海開き2日前、大雨警報が出ていた日、プレハブの本部事務所で「一般社団法人 災害復興支縁協会 つながり」の代表理事、勝又三成さんが話してくれたのは、長須賀の海の青さよりもさらに美しい物語だった。

しかし、もちろん現実はたやすいものではない。

砂浜にはありとあらゆるガレキがあった。砂浜の表面に堆積しているだけではない。さまざまなガレキがもつれ合うようにして、砂の中に埋まっていた。そんな浜でのビーチクリーンは想像を絶するほど困難な作業だ。

たとえ海をきれいにすることができても、海水浴場としての許可が得られなければ夢を実現することはできない。津波被害の甚大さから行政サイドは当初、海水浴場再開に懐疑的だった。

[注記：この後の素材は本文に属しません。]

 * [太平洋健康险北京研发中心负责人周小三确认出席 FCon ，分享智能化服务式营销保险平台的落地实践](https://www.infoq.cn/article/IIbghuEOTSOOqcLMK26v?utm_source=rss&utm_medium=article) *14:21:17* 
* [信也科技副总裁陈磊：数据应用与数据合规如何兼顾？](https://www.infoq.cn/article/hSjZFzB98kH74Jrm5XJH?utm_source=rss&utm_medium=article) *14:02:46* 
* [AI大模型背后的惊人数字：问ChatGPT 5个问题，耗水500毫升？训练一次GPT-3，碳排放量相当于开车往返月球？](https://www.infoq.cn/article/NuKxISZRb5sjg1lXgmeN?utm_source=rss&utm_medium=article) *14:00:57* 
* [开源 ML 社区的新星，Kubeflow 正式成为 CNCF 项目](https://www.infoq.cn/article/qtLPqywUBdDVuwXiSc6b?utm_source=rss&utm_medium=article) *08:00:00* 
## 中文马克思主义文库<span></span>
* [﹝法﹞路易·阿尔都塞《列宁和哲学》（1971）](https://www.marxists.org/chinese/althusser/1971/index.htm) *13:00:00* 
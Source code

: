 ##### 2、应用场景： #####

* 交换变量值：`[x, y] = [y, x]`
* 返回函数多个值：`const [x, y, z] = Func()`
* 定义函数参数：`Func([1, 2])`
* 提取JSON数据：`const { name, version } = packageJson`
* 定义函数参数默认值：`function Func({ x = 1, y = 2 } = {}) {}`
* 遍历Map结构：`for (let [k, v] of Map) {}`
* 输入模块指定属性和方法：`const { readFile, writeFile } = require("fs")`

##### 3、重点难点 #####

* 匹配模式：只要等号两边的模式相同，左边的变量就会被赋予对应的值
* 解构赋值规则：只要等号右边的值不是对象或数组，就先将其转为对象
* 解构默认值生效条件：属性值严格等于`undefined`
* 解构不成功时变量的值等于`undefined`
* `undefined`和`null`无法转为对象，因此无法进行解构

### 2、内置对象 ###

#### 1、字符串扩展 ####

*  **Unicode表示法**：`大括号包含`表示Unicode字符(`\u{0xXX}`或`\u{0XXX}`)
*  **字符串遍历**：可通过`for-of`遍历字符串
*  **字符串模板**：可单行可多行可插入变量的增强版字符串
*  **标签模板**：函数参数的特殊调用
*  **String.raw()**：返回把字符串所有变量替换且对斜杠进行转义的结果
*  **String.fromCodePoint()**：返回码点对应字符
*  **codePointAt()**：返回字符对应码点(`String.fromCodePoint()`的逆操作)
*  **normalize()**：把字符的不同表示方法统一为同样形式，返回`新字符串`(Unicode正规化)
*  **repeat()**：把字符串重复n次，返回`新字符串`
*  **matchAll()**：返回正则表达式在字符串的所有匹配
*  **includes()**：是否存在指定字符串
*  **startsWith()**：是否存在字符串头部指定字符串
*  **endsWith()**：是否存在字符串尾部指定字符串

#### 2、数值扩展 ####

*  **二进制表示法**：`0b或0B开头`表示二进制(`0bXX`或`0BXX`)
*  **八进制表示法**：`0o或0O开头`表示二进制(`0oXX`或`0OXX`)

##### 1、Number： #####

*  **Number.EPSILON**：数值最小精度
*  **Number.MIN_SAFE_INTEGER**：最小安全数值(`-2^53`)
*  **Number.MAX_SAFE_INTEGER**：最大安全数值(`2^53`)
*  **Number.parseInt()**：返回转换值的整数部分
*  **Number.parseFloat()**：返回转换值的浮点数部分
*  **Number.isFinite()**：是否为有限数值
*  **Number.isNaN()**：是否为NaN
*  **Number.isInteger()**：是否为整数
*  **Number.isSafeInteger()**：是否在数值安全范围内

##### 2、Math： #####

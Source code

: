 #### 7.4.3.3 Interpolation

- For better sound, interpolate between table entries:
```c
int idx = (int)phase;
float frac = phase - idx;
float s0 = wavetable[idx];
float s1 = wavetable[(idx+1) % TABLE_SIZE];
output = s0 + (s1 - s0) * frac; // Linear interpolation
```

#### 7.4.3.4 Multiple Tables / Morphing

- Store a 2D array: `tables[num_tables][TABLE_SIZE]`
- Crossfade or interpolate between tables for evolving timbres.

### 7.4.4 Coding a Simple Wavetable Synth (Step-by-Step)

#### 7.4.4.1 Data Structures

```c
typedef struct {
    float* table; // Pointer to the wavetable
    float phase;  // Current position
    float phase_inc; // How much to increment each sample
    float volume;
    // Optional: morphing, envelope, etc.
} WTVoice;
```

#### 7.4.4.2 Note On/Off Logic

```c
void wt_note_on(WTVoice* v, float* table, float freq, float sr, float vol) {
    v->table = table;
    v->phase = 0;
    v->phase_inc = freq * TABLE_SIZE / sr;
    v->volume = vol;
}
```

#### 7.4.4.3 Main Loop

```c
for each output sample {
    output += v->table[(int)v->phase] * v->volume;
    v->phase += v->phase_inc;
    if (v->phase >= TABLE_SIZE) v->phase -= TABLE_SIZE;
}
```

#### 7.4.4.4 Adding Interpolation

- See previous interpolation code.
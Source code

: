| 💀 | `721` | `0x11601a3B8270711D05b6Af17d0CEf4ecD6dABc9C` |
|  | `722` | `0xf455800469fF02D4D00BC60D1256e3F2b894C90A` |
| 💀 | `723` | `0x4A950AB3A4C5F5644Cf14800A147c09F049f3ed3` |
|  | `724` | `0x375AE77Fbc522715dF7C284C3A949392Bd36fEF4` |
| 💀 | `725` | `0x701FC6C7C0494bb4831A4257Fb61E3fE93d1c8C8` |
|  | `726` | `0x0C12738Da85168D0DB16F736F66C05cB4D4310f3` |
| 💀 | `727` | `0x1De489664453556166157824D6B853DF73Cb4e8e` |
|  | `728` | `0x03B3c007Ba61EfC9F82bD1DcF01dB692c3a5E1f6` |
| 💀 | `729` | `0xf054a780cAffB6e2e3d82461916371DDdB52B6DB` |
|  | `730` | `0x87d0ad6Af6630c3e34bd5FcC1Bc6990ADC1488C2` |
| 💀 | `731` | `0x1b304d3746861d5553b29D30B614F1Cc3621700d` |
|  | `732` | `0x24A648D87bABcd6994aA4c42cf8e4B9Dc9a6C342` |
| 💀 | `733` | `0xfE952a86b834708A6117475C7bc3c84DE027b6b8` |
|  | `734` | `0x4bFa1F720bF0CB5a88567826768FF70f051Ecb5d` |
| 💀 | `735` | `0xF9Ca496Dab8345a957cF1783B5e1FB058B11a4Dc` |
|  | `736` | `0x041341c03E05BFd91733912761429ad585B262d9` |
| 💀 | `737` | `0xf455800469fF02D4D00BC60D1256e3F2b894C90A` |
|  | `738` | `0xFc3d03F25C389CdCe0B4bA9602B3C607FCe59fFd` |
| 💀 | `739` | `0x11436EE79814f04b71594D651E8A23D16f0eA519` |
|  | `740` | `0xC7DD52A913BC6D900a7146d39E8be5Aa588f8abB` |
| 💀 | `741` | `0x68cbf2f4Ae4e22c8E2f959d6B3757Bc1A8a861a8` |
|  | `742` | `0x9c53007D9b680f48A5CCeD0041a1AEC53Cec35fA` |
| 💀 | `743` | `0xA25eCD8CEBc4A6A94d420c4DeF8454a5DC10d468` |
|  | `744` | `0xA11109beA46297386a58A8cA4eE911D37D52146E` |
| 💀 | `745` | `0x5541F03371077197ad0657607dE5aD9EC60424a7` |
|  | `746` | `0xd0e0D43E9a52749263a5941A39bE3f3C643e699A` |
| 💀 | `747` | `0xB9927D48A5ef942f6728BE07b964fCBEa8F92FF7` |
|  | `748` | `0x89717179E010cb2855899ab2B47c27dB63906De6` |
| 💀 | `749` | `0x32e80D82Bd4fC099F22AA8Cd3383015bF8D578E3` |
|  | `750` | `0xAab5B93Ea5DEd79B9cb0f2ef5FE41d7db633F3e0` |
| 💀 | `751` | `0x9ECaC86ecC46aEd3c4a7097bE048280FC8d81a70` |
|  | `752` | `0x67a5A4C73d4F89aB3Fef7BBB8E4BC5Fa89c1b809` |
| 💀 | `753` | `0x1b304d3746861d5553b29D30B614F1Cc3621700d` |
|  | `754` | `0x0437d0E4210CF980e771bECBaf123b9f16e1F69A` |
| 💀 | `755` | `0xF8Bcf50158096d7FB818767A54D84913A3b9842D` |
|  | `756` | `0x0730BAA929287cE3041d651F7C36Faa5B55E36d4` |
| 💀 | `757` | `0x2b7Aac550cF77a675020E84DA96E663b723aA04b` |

浜辺をきれいにするだけでは海水浴場は復活しない。駐車場や水道などの施設、避難経路の策定など、想像以上にお金の掛かる難問が次々に現れた。不足した資金は支援する大人たちの持ち出しとなった。

津波による激甚な被害を受けた地域では、拭いがたいほどの海への恐怖があった。「もう海には近づきたくない」と海から距離をおく人々の姿があった。しかし、海とともに育まれてきた南三陸の文化は、それでは失われてしまう。

勝又さんは、この団体の代表理事であるとともに、ダイバーとして海中瓦礫撤去・行方不明者捜索に携わってきた人。海に関わる仕事をしてきた人間として、海に対する近しい感情が人々から消えそうになっていたことは、きっと耐え難かったはず。

困難に挫けることなく海開きをいよいよ2日後に控えた日、勝又さんがとりわけうれしそうに語ったのは、

「いまでは町民の約9割が賛同してくれています。市長も海水浴場を許可してくれただけでなく、単発的なイベントではない活動として続けてほしいとバックアップしてくれています。」

ということ。さらに続けて、

「それに、20日に海開きする場所は、海が見えなくなるような高い防潮堤建設計画の平成28年までの区間からは外れている。その間に海水浴場を運営していくだけでなく、タブの木などの植林による自然な形の堤防を実現させたい。そうすれば、海とのつながりをずっと大切にしていきたいという、地元のみんなの夢も叶うんです。」

オープンするのはとても小さなビーチだけど、その場所はたしかに未来へつながっている。震災でばらばらになったものが、再び関わり合える場所になる。

海開き2日前に聞いたこの記事は予告編。海水浴場のこと、来年以降のこと、ダイバー仲間の連携のこと、そして南三陸の将来のこと。
見ること、聞くこと、体を動かすこと、参加すること…。ずっといろいろ続けていこうと思う。